Пока он у нас гостил, покрасил панели, кухонный стол, углярку. На углярке с натыльной стены написал: «Мария, Неля, плюс Володя в квадрате». Рассказал, что его сын любит рыбачить. Если скажет: завтра пойдем на рыбалку, то его будить не надо, сам встанет. И про дочь рассказывал, что учится на пятерки, и хорошо играет на пианино. Я поняла, что он тоскует о них.
Сестра принесла сапоги, чтоб замки пришить, он пришил. Часы-будильник принесла. Он их наладил. Хоть она ему тетка, а он ее называл Тамара Ефимовна, привык так называть в школе.
И что бы он ни делал, все говорил: «Это на память». Я забеспокоилась: «Ты почему так говоришь?» Он улыбнулся: «Просто я ничего доброго для вас не делал, вот и говорю». «Разве не тобой посажены деревья? А кто этот дом строил, вернее помогал? Погреб копал? Дите мое милое, добрых дел твоих много, но я тебя хорошо понимаю. У тебя не совсем ладно в семейной жизни. Ты ничего мне не говоришь, но я все понимаю. Умоляю тебя, что бы не случилось, береги себя. Ты можешь детей взять и приехать в свой дом. Места хватит и воспитаю я не хуже ее». — «Мама, — говорит он, — спасибо вам за вашу преданную любовь, но пока еще до этого не дошло».
Потом они поехали к Нине в Верхотомку с Тамарой. Он там шутил, как никогда, жарил картошку — его Нина попросила, мужа Нины Николая предупредил: «если ты обидишь сестренку, дело будешь иметь со мной».
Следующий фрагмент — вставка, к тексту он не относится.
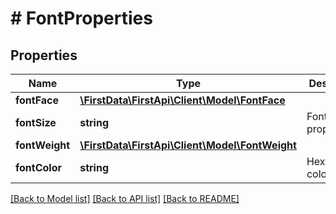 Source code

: # # FontProperties

## Properties

Name | Type | Description | Notes
------------ | ------------- | ------------- | -------------
**fontFace** | [**\FirstData\FirstApi\Client\Model\FontFace**](FontFace.md) |  | [optional] 
**fontSize** | **string** | Font size property. | [optional] 
**fontWeight** | [**\FirstData\FirstApi\Client\Model\FontWeight**](FontWeight.md) |  | [optional] 
**fontColor** | **string** | Hexadecimal color value. | [optional] 

[[Back to Model list]](../../README.md#documentation-for-models) [[Back to API list]](../../README.md#documentation-for-api-endpoints) [[Back to README]](../../README.md)


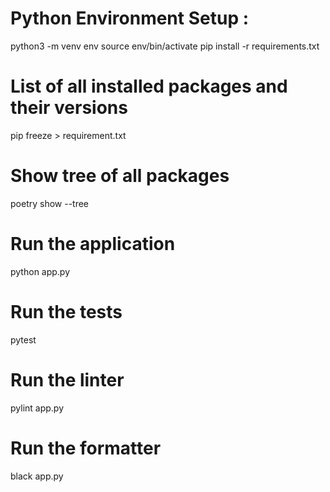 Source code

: # Python Environment Setup :

python3 -m venv env
source env/bin/activate
pip install -r requirements.txt

# List of all installed packages and their versions

pip freeze > requirement.txt

# Show tree of all packages

poetry show --tree

# Run the application

python app.py

# Run the tests

pytest

# Run the linter

pylint app.py

# Run the formatter

black app.py

#
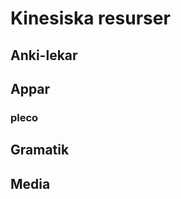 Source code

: # Kinesiska resurser

## Anki-lekar 

## Appar

### pleco 

<!-- få tag i shia labouf lekarna också -->

## Gramatik

## Media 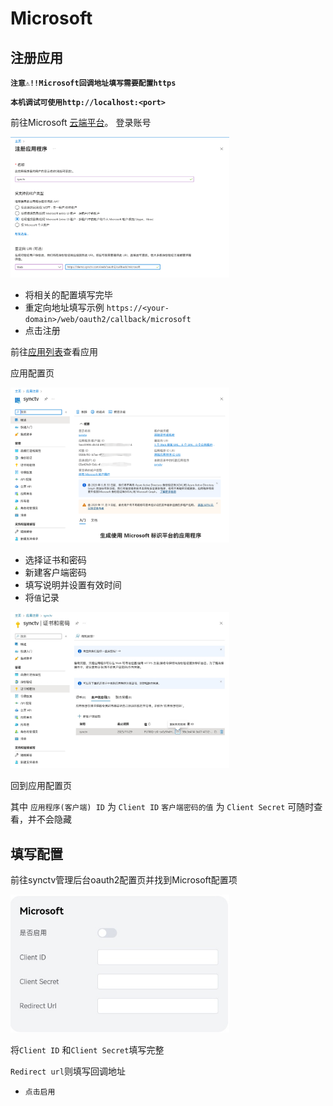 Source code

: # Microsoft
## 注册应用

**`注意⚠️!!Microsoft回调地址填写需要配置https`**

**`本机调试可使用http://localhost:<port>`**

前往Microsoft [云端平台](https://portal.azure.com/#view/Microsoft_AAD_RegisteredApps/CreateApplicationBlade/quickStartType~/null/isMSAApp~/false)。
登录账号

<img width="350px" alt="oauth2-microsoft-mkdir" src="/img/oauth2/oauth2-microsoft-mkdir.jpg"/>


* 将相关的配置填写完毕
* 重定向地址填写示例 `https://<your-domain>/web/oauth2/callback/microsoft`
* 点击注册

前往[应用列表](https://portal.azure.com/#view/Microsoft_AAD_RegisteredApps/ApplicationsListBlade)查看应用

应用配置页

<img width="350px" alt="oauth2-microsoft-ID" src="/img/oauth2/oauth2-microsoft-ID.jpg"/>

* 选择证书和密码
* 新建客户端密码
* 填写说明并设置有效时间
* 将`值`记录

<img width="350px"
alt="oauth2-microsoft-config"
src="/img/oauth2/oauth2-microsoft-info.jpg"
/>

回到应用配置页

其中 
`应用程序(客户端) ID` 为 `Client ID`
`客户端密码的值` 为 `Client Secret`
可随时查看，并不会隐藏
## 填写配置
前往synctv管理后台oauth2配置页并找到Microsoft配置项

<img width="350px"
alt="oauth2-microsoft-config"
src="/img/oauth2/oauth2-microsoft-config.jpg"
/>

将`Client ID` 和`Client Secret`填写完整

`Redirect url`则填写回调地址

- `点击启用` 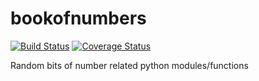 # bookofnumbers

[![Build Status](https://travis-ci.org/jmbriody/bookofnumbers.svg?branch=master)](https://travis-ci.org/jmbriody/bookofnumbers)
[![Coverage Status](https://coveralls.io/repos/github/jmbriody/bookofnumbers/badge.svg?branch=master)](https://coveralls.io/github/jmbriody/bookofnumbers?branch=master)

Random bits of number related python modules/functions
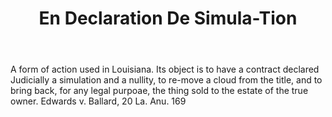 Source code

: ---
title: En Declaration De Simula-Tion
letter: E
permalink: "/definitions/bld-en-declaration-de-simula-tion.html"
body: A form of action used in Louisiana. Its object is to have a contract declared
  Judicially a simulation and a nullity, to re-move a cloud from the title, and to
  bring back, for any legal purpoae, the thing sold to the estate of the true owner.
  Edwards v. Ballard, 20 La. Anu. 169
published_at: '2018-07-07'
source: Black's Law Dictionary 2nd Ed (1910)
layout: post
--- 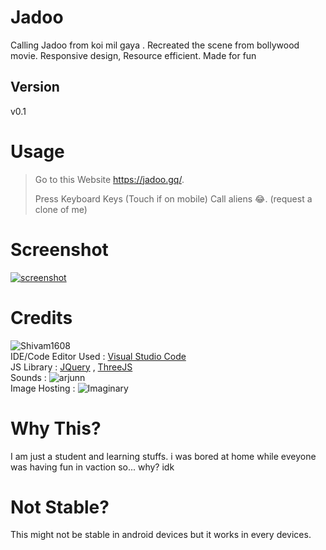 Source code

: # Jadoo
Calling Jadoo from koi mil gaya . Recreated the scene from bollywood movie. Responsive design, Resource efficient. Made for fun

## Version 
v0.1

# Usage 
> Go to this Website https://jadoo.gq/.
>
> Press Keyboard Keys (Touch if on mobile)
> Call aliens 😂. (request a clone of me)

# Screenshot
<a href="https://jadoo.gq">![screenshot](https://imaginary.tk/lkpubosk2kl47kzdn6xqrloyksu4nmoypxm3mhkeyxokyxna4ear7dkpm6oS/jadoo.png
)</a>

# Credits
![Shivam1608](https://github.com/shivam1608)
<br />
IDE/Code Editor Used : [Visual Studio Code](https://code.visualstudio.com/)
<br />
JS Library : [JQuery](https://jquery.com/) , [ThreeJS](https://threejs.org/)
<br />
Sounds : ![arjunn](https://github.com/arjunnn)
<br />
Image Hosting : ![Imaginary](https://imaginary.tk)


# Why This?
I am just a student and learning stuffs. i was bored at home while eveyone was having fun in vaction so... why? idk

# Not Stable?
This might not be stable in android devices but it works in every devices.


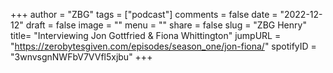 
+++
author = "ZBG"
tags = ["podcast"]
comments = false
date = "2022-12-12"
draft = false
image = ""
menu = ""
share = false
slug = "ZBG Henry"
title= "Interviewing Jon Gottfried & Fiona Whittington"
jumpURL = "https://zerobytesgiven.com/episodes/season_one/jon-fiona/"
spotifyID = "3wnvsgnNWFbV7VVfl5xjbu"
+++ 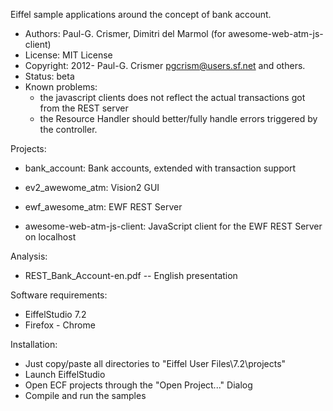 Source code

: Eiffel sample applications around the concept of bank account.

* Authors: Paul-G. Crismer, Dimitri del Marmol (for awesome-web-atm-js-client)
* License: MIT License
* Copyright: 2012- Paul-G. Crismer <pgcrism@users.sf.net> and others.
* Status: beta
* Known problems:
  - the javascript clients does not reflect the actual transactions got from the REST server
  - the Resource Handler should better/fully handle errors triggered by the controller.

Projects:

* bank_account:
Bank accounts, extended with transaction support

* ev2_awewome_atm:
Vision2 GUI

* ewf_awesome_atm:
EWF REST Server

* awesome-web-atm-js-client:
JavaScript client for the EWF REST Server on localhost

Analysis:
* REST_Bank_Account-en.pdf -- English presentation

Software requirements:
* EiffelStudio 7.2
* Firefox - Chrome

Installation:
* Just copy/paste all directories to  "Eiffel User Files\7.2\projects"
* Launch EiffelStudio
* Open ECF projects through the "Open Project..." Dialog
* Compile and run the samples

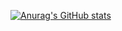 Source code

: [![Anurag's GitHub stats](https://github-readme-stats.vercel.app/api?username=keil0)](https://github.com/anuraghazra/github-readme-stats)
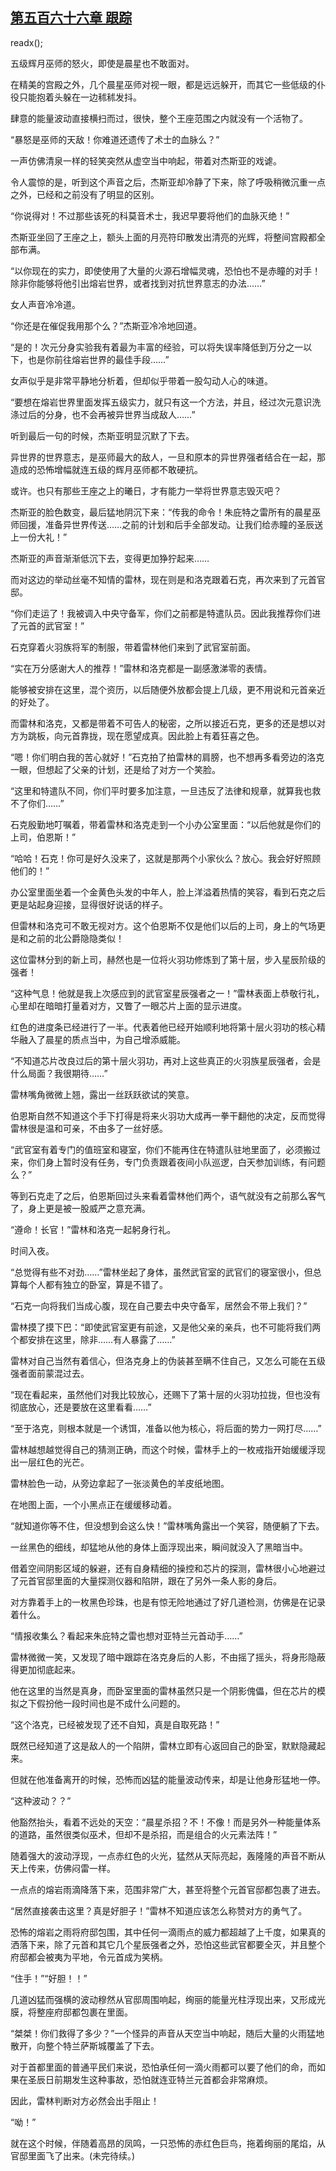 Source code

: ## [第五百六十六章 跟踪](https://www.xxbiquge.com/11_11222/8959106.html)
readx();

  五级辉月巫师的怒火，即使是晨星也不敢面对。

  在精美的宫殿之外，几个晨星巫师对视一眼，都是远远躲开，而其它一些低级的仆役只能抱着头躲在一边秫秫发抖。

  肆意的能量波动直接横扫而过，很快，整个王座范围之内就没有一个活物了。

  “暴怒是巫师的天敌！你难道还遗传了术士的血脉么？”

  一声仿佛清泉一样的轻笑突然从虚空当中响起，带着对杰斯亚的戏谑。

  令人震惊的是，听到这个声音之后，杰斯亚却冷静了下来，除了呼吸稍微沉重一点之外，已经和之前没有了明显的区别。

  “你说得对！不过那些该死的科莫音术士，我迟早要将他们的血脉灭绝！”

  杰斯亚坐回了王座之上，额头上面的月亮符印散发出清亮的光辉，将整间宫殿都全部布满。

  “以你现在的实力，即使使用了大量的火源石增幅灵魂，恐怕也不是赤瞳的对手！除非你能够将他引出熔岩世界，或者找到对抗世界意志的办法……”

  女人声音冷冷道。

  “你还是在催促我用那个么？”杰斯亚冷冷地回道。

  “是的！次元分身实验我有着最为丰富的经验，可以将失误率降低到万分之一以下，也是你前往熔岩世界的最佳手段……”

  女声似乎是非常平静地分析着，但却似乎带着一股勾动人心的味道。

  “要想在熔岩世界里面发挥五级实力，就只有这一个方法，并且，经过次元意识洗涤过后的分身，也不会再被异世界当成敌人……”

  听到最后一句的时候，杰斯亚明显沉默了下去。

  异世界的世界意志，是巫师最大的敌人，一旦和原本的异世界强者结合在一起，那造成的恐怖增幅就连五级的辉月巫师都不敢硬抗。

  或许。也只有那些王座之上的曦日，才有能力一举将世界意志毁灭吧？

  杰斯亚的脸色数变，最后猛地阴沉下来：“传我的命令！朱庇特之雷所有的晨星巫师回援，准备异世界传送……之前的计划和后手全部发动。让我们给赤瞳的圣辰送上一份大礼！”

  杰斯亚的声音渐渐低沉下去，变得更加狰狞起来……

  而对这边的举动丝毫不知情的雷林，现在则是和洛克跟着石克，再次来到了元首官邸。

  “你们走运了！我被调入中央守备军，你们之前都是特遣队员。因此我推荐你们进了元首的武官室！”

  石克穿着火羽族将军的制服，带着雷林他们来到了武官室前面。

  “实在万分感谢大人的推荐！”雷林和洛克都是一副感激涕零的表情。

  能够被安排在这里，混个资历，以后随便外放都会提上几级，更不用说和元首亲近的好处了。

  而雷林和洛克，又都是带着不可告人的秘密，之所以接近石克，更多的还是想以对方为跳板，向元首靠拢，现在愿望成真。因此脸上有着狂喜之色。

  “嗯！你们明白我的苦心就好！”石克拍了拍雷林的肩膀，也不想再多看旁边的洛克一眼，但想起了父亲的计划，还是给了对方一个笑脸。

  “这里和特遣队不同，你们平时要多加注意，一旦违反了法律和规章，就算我也救不了你们……”

  石克殷勤地叮嘱着，带着雷林和洛克走到一个小办公室里面：“以后他就是你们的上司，伯恩斯！”

  “哈哈！石克！你可是好久没来了，这就是那两个小家伙么？放心。我会好好照顾他们的！”

  办公室里面坐着一个金黄色头发的中年人，脸上洋溢着热情的笑容，看到石克之后更是站起身迎接，显得很好说话的样子。

  但雷林和洛克可不敢无视对方。这个伯恩斯不仅是他们以后的上司，身上的气场更是和之前的北公爵隐隐类似！

  这位雷林分到的新上司，赫然也是一位将火羽功修炼到了第十层，步入星辰阶级的强者！

  “这种气息！他就是我上次感应到的武官室星辰强者之一！”雷林表面上恭敬行礼，心里却在暗暗打量着对方，又瞥了一眼芯片上面的显示进度。

  红色的进度条已经进行了一半。代表着他已经开始顺利地将第十层火羽功的核心精华融入了晨星的质点当中，为自己增添威能。

  “不知道芯片改良过后的第十层火羽功，再对上这些真正的火羽族星辰强者，会是什么局面？我很期待……”

  雷林嘴角微微上翘，露出一丝跃跃欲试的笑意。

  伯恩斯自然不知道这个手下打得是将来火羽功大成再一拳干翻他的决定，反而觉得雷林很是温和可亲，不由多了一丝好感。

  “武官室有着专门的值班室和寝室，你们不能再住在特遣队驻地里面了，必须搬过来，你们身上暂时没有任务，专门负责跟着夜间小队巡逻，白天参加训练，有问题么？”

  等到石克走了之后，伯恩斯回过头来看着雷林他们两个，语气就没有之前那么客气了，身上更是被一股威严之意充满。

  “遵命！长官！”雷林和洛克一起躬身行礼。

  时间入夜。

  “总觉得有些不对劲……”雷林坐起了身体，虽然武官室的武官们的寝室很小，但总算每个人都有独立的卧室，算是不错了。

  “石克一向将我们当成心腹，现在自己要去中央守备军，居然会不带上我们？”

  雷林摸了摸下巴：“即使武官室更有前途，又是他父亲的亲兵，也不可能将我们两个都安排在这里，除非……有人暴露了……”

  雷林对自己当然有着信心，但洛克身上的伪装甚至瞒不住自己，又怎么可能在五级强者面前蒙混过去。

  “现在看起来，虽然他们对我比较放心，还赐下了第十层的火羽功拉拢，但也没有彻底放心，还是要放在这里看看……”

  “至于洛克，则根本就是一个诱饵，准备以他为核心，将后面的势力一网打尽……”

  雷林越想越觉得自己的猜测正确，而这个时候，雷林手上的一枚戒指开始缓缓浮现出一层红色的光芒。

  雷林脸色一动，从旁边拿起了一张淡黄色的羊皮纸地图。

  在地图上面，一个小黑点正在缓缓移动着。

  “就知道你等不住，但没想到会这么快！”雷林嘴角露出一个笑容，随便躺了下去。

  一丝黑色的细线，却猛地从他的身体上面浮现出来，瞬间就没入了黑暗当中。

  借着空间阴影区域的躲避，还有自身精细的操控和芯片的探测，雷林很小心地避过了元首官邸里面的大量探测仪器和陷阱，跟在了另外一条人影的身后。

  对方靠着手上的一枚黑色珍珠，也是有惊无险地通过了好几道检测，仿佛是在记录着什么。

  “情报收集么？看起来朱庇特之雷也想对亚特兰元首动手……”

  雷林微微一笑，又发现了暗中跟踪在洛克身后的人影，不由摇了摇头，将身形隐蔽得更加彻底起来。

  他在这里的当然是真身，而卧室里面的雷林虽然只是一个阴影傀儡，但在芯片的模拟之下假扮他一段时间也是不成什么问题的。

  “这个洛克，已经被发现了还不自知，真是自取死路！”

  既然已经知道了这是敌人的一个陷阱，雷林立即有心返回自己的卧室，默默隐藏起来。

  但就在他准备离开的时候，恐怖而凶猛的能量波动传来，却是让他身形猛地一停。

  “这种波动？？”

  他豁然抬头，看着不远处的天空：“晨星杀招？不！不像！而是另外一种能量体系的道路，虽然很类似巫术，但却不是杀招，而是组合的火元素法阵！”

  随着强大的波动浮现，一点赤红色的火光，猛然从天际亮起，轰隆隆的声音不断从天上传来，仿佛闷雷一样。

  一点点的熔岩雨滴降落下来，范围非常广大，甚至将整个元首官邸都包裹了进去。

  “居然直接袭击这里？真是好胆子！”雷林不知道应该怎么称赞对方的勇气了。

  恐怖的熔岩之雨将府邸包围，其中任何一滴雨点的威力都超越了上千度，如果真的洒落下来，除了元首和其它几个星辰强者之外，恐怕这些武官都要全灭，并且整个府邸都会被夷为平地，令元首成为笑柄。

  “住手！”“好胆！！”

  几道凶猛而强横的波动穆然从官邸周围响起，绚丽的能量光柱浮现出来，又形成光膜，将整座府邸都包裹在里面。

  “桀桀！你们救得了多少？”一个怪异的声音从天空当中响起，随后大量的火雨猛地散开，向整个特兰萨斯城覆盖了下去。

  对于首都里面的普通平民们来说，恐怕承任何一滴火雨都可以要了他们的命，而如果在圣辰日前期发生这种事故，恐怕就连亚特兰元首都会非常麻烦。

  因此，雷林判断对方必然会出手阻止！

  “呦！”

  就在这个时候，伴随着高昂的凤鸣，一只恐怖的赤红色巨鸟，拖着绚丽的尾焰，从官邸里面飞了出来。(未完待续。)
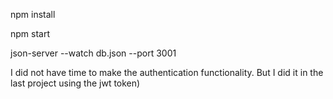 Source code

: npm install

npm start

json-server --watch db.json --port 3001

I did not have time to make the authentication functionality. But I did it in the last project using the jwt token)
Назавтра принесли телеграмму, что Мария шестого будет дома. Володя засобирался домой. Там, говорит, надо побелить и навести полный порядок. Я на этот день его не отпустила. Постирала с него белье, носки все пересушила, перегладила. А он сидит, смотрит на ходики и говорит: «Как все это родное! И как быстро пробежали две недели, будто во сне». — «Ты же, сыночка, теперь техникум закончил, можешь хоть письма писать почаще». Он обещал писать. Поехала я с ним на автовокзал. Проводила и не вижу дороги. Так лились мои слезы, сама себя ругаю, что нельзя так расстраиваться, а успокоиться не могу.
Встала в сторонку, постояла, вздохнула всей грудью и пошла на трамвай.
Отец с работы пришел пьяный. Я вроде не вижу, а ему поскандалить надо. Я ушла к Швековой Кате и сижу. Он взял дома нож и туда. Я спиной сидела к двери и не видела. У Кати в гостях был сват. Степан замахнулся ударить меня ножом в грудь, а сват его табуреткой по локтю от души ударил. У Степана нож выпал, и он вскрикнул. Тогда я обернулась, спрашиваю: «Чего ты?» Он зажал руку, пошел, и я за ним. А про нож мне рассказал этот сват Швековых потом, когда приезжал за своей дочерью. Они стояли на остановке и я подошла. У них чемодан и узел. Я спросила у Наташи: домой, что ли? Она говорит: да. Тут и рассказал ее отец, что я бы уже лежала в земле, если бы не он. «А почему сразу не сказали?» Он говорит: «Катя не велела».
А у Степана на локте образовалась шишка, он месяц лежал в больнице. Если бы я знала отчего это, я бы не бегала в больницу через день и каждый день.
Потом он выписался. Приехала сестра Лиза с мужем. Он напился и разбил этот же локоть и снова в стационар. Долго я бегала с передачами.
Вышел на работу и опять каждый день пьян. Мне стало жить невмоготу. Написала Лизе: «Брошу я все ему, возьму что надо, а пенсию доверю Тамаре». Та пишет: «Приезжай, место найдется, что жить под страхом».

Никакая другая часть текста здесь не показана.